WHAT THIS TASK INVOLVES: All of the entries are to be restated word for word.

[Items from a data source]
+ + +

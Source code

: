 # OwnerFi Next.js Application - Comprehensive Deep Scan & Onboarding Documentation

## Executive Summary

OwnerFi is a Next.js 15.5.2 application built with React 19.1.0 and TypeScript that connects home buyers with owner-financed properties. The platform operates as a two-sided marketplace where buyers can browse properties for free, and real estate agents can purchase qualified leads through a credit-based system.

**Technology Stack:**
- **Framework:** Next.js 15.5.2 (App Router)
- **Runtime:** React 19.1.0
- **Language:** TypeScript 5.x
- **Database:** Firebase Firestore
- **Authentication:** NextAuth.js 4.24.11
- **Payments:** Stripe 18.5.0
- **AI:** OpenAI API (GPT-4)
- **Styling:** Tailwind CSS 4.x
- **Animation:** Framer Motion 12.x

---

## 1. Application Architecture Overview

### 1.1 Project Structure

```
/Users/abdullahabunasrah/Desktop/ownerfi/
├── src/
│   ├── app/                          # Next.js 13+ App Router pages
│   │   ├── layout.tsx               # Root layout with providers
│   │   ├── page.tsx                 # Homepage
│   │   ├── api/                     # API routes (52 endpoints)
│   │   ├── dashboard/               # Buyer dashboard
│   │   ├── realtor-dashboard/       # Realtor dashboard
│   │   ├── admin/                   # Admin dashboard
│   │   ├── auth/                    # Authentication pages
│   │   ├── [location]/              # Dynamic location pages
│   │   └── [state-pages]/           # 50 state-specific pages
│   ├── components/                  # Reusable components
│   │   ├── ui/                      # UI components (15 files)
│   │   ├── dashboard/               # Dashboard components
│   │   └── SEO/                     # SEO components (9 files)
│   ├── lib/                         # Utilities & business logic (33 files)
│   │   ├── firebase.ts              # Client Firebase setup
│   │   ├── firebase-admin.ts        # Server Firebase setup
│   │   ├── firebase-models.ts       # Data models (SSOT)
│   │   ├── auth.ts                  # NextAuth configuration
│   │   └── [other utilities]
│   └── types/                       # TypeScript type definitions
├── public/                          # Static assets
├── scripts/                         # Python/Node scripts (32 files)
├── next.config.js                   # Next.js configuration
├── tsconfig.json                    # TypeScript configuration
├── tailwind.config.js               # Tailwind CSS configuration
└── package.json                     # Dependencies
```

+ + +

SOLUTION:
Source code

: # OwnerFi Next.js Application - Comprehensive Deep Scan & Onboarding Documentation

## Executive Summary

OwnerFi is a Next.js 15.5.2 application built with React 19.1.0 and TypeScript that connects home buyers with owner-financed properties. The platform operates as a two-sided marketplace where buyers can browse properties for free, and real estate agents can purchase qualified leads through a credit-based system.

**Technology Stack:**
- **Framework:** Next.js 15.5.2 (App Router)
- **Runtime:** React 19.1.0
- **Language:** TypeScript 5.x
- **Database:** Firebase Firestore
- **Authentication:** NextAuth.js 4.24.11
- **Payments:** Stripe 18.5.0
- **AI:** OpenAI API (GPT-4)
- **Styling:** Tailwind CSS 4.x
- **Animation:** Framer Motion 12.x

---

## 1. Application Architecture Overview

### 1.1 Project Structure

```
/Users/abdullahabunasrah/Desktop/ownerfi/
├── src/
│   ├── app/                          # Next.js 13+ App Router pages
│   │   ├── layout.tsx               # Root layout with providers
│   │   ├── page.tsx                 # Homepage
│   │   ├── api/                     # API routes (52 endpoints)
│   │   ├── dashboard/               # Buyer dashboard
│   │   ├── realtor-dashboard/       # Realtor dashboard
│   │   ├── admin/                   # Admin dashboard
│   │   ├── auth/                    # Authentication pages
│   │   ├── [location]/              # Dynamic location pages
│   │   └── [state-pages]/           # 50 state-specific pages
│   ├── components/                  # Reusable components
│   │   ├── ui/                      # UI components (15 files)
│   │   ├── dashboard/               # Dashboard components
│   │   └── SEO/                     # SEO components (9 files)
│   ├── lib/                         # Utilities & business logic (33 files)
│   │   ├── firebase.ts              # Client Firebase setup
│   │   ├── firebase-admin.ts        # Server Firebase setup
│   │   ├── firebase-models.ts       # Data models (SSOT)
│   │   ├── auth.ts                  # NextAuth configuration
│   │   └── [other utilities]
│   └── types/                       # TypeScript type definitions
├── public/                          # Static assets
├── scripts/                         # Python/Node scripts (32 files)
├── next.config.js                   # Next.js configuration
├── tsconfig.json                    # TypeScript configuration
├── tailwind.config.js               # Tailwind CSS configuration
└── package.json                     # Dependencies
```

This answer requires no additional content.